After being the underdog in previous matches at the Public Links – he lost to Rickie Fowler in 2009 and Harris English in 2011 – Erkenbeck will be the favorite against Alex Edfort, of Somerset, N.J., in his first-round match.
"I feel like after playing against [Fowler and English], I’m pretty well tested," said Erkenbeck, who reached the third round last year at Bandon Dunes Resort in Oregon.
Eckenbeck hopes his relatively error-free play – he only made two bogeys in stroke play – will carry over to match play.
"You’re still going to hit the same shots off the tee," he said. "You’re going to play the holes differently depending on your opponent, but the strategy remains the same."
Although he is from the coast, Erkenbeck is energized by Soldier Hollow’s altitude, which is similar to the elevation in Albuquerque, N.M., where he plays and practices collegiately. Plus, he has a trick for playing a mile above sea level.
"I love playing altitude," he said. "I feel like there’s less friction so the ball is harder to curve. So it lets me relax a little bit because I know if I hit it solid and start it on line, it’s going to end up in play, which is the most important thing on this course."

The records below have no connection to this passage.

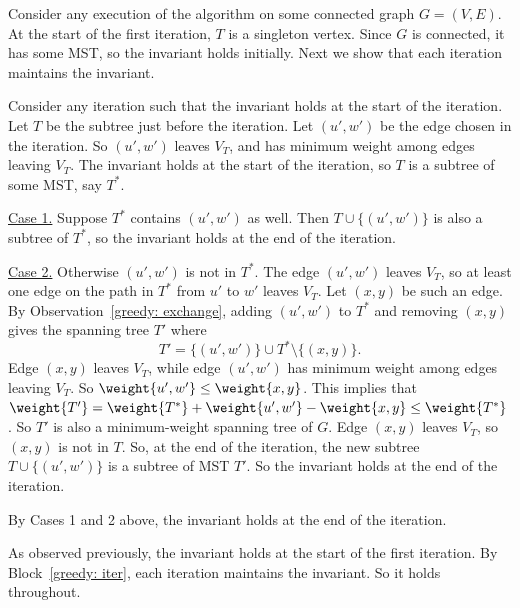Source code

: \begin{longFormProof}
  \step Consider any execution of the algorithm on some connected graph $G=(V,E)$.
  \step At the start of the first iteration, $T$ is a singleton vertex.
  \step Since $G$ is connected, it has some MST, so the invariant holds initially.
  \step Next we show that each iteration maintains the invariant.
  \begin{block}
    \step Consider any iteration such that the invariant holds at the start of the iteration.
    \step Let $T$ be the subtree just before the iteration.  
    \step Let $(u',w')$ be the edge chosen in the iteration.
     So $(u', w')$ leaves $V_T$,
    and has minimum weight among edges leaving $V_T$.
    \step The invariant holds at the start of the iteration, so $T$ is a subtree of some MST, say $T^*$.
    \begin{block}[greedy: C1]
      \step \underline{Case 1.}  Suppose $T^*$ contains $(u', w')$ as well.
      \step Then $T\cup\{(u',w')\}$ is also a subtree of $T^*$, so the invariant holds at the end of the iteration.
    \end{block}
    \begin{block}[greedy: C2]
      \step \underline{Case 2.}  Otherwise $(u', w')$ is not in $T^*$.
      \step The edge $(u', w')$ leaves $V_T$,
      so at least one edge on the path in $T^*$ from $u'$ to $w'$ leaves $V_T$.
      \step Let $(x, y)$ be such an edge.
      \step By Observation~\ref{greedy: exchange}, adding $(u', w')$ to $T^*$
      and removing $(x, y)$ gives the spanning tree $T'$ where
      \[T' = \{(u', w')\} \cup T^* \setminus \{(x, y)\}.\]
      \step Edge $(x,y)$ leaves $V_T$, while edge $(u', w')$ has minimum weight among edges leaving $V_T$.
      \step So $\weight{u', w'} \le \weight {x, y}$.
      This implies that $\weight{T'} = \weight{T^*} +\weight{u', w'} - \weight {x, y} \le \weight{T^*}$.
      \step So $T'$ is also a minimum-weight spanning tree of $G$.
      \step Edge $(x, y)$ leaves $V_T$, so $(x, y)$ is not in $T$.
      \step So, at the end of the iteration,
      the new subtree $T\cup \{(u', w')\}$ is a subtree of MST $T'$.
      \step So the invariant holds at the end of the iteration.
    \end{block}
    \step By Cases 1 and 2 above, the invariant holds at the end of the iteration.
  \end{block}
  \step As observed previously, the invariant holds at the start of the first iteration.
  \step By Block~\ref{greedy: iter}, each iteration maintains the invariant.  So it holds throughout.
\end{longFormProof}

Wearing a cap and sunglasses, Johnny Miller cut a relatively anonymous figure at Soldier Hollow. But it was easy to recognize the 1973 U.S. Open champion and NBC lead golf analyst once he started providing his views about the hilly layout.
"A lot of these kids play on flat golf courses," said Miller, who lives in nearby Charleston, Utah "And when they play a lot on flat courses, they struggle on hilly ones.
"And then adjusting to the altitude is really hard for them. The thing that people don’t know is that when you hit it in the rough and you can’t spin it, the ball just comes out and drops. It’s not like down at sea level."
Insights like these have made Miller an entertaining presence in the broadcast booth, as he will be this week during the U.S. Senior Open at Indianwood Golf & Country Club in Lake Orion, Mich. He has never been afraid of making a prediction, and he has a favorite this week.
"Zac Blair has a chance to win it all," said Miller. "He’s played this course and he’s a Utah boy. My son [Todd] coaches him [at BYU]."
The honorary chairman for the Public Links, Miller would like to see additional USGA championships in Utah, especially at Thanksgiving Point, which he designed.
"We have some very nice courses now," said Miller. "Thanksgiving Point was designed for big events. I don’t see why not."
Speaking of Blair, the Ogden resident shot 2-under 69 in the second round for a 36-hole total of 2-under 140. The improved round made him feel better about his game going into match play.
"It was a little better today," said Blair. "If I can get the putter going, it should be pretty good. As long as you can shoot around par and not make too many mistakes, you have a pretty good shot [of winning your match]."
Blair, 21, made it to match play in the 2009 and 2010 Public Links, but lost in the first round both times.
"I’ve taken myself out of it in the first round by making too many mistakes," said Blair. "As long as I can keep playing the way I played today, that should get it done. It’s avoiding bogeys more than anything."
Also trying to improve his USGA match-play record is fellow Utah resident Dan Horner, who matched Blair at 2-under 140 after shooting 71 in the second round.
"I didn’t play great, but I would have taken this score at the beginning of the day," said Horner, 34. "I prefer match play because it frees you up a little bit. I know my match-play record in USGA events is not that great. I think it’s 1-4."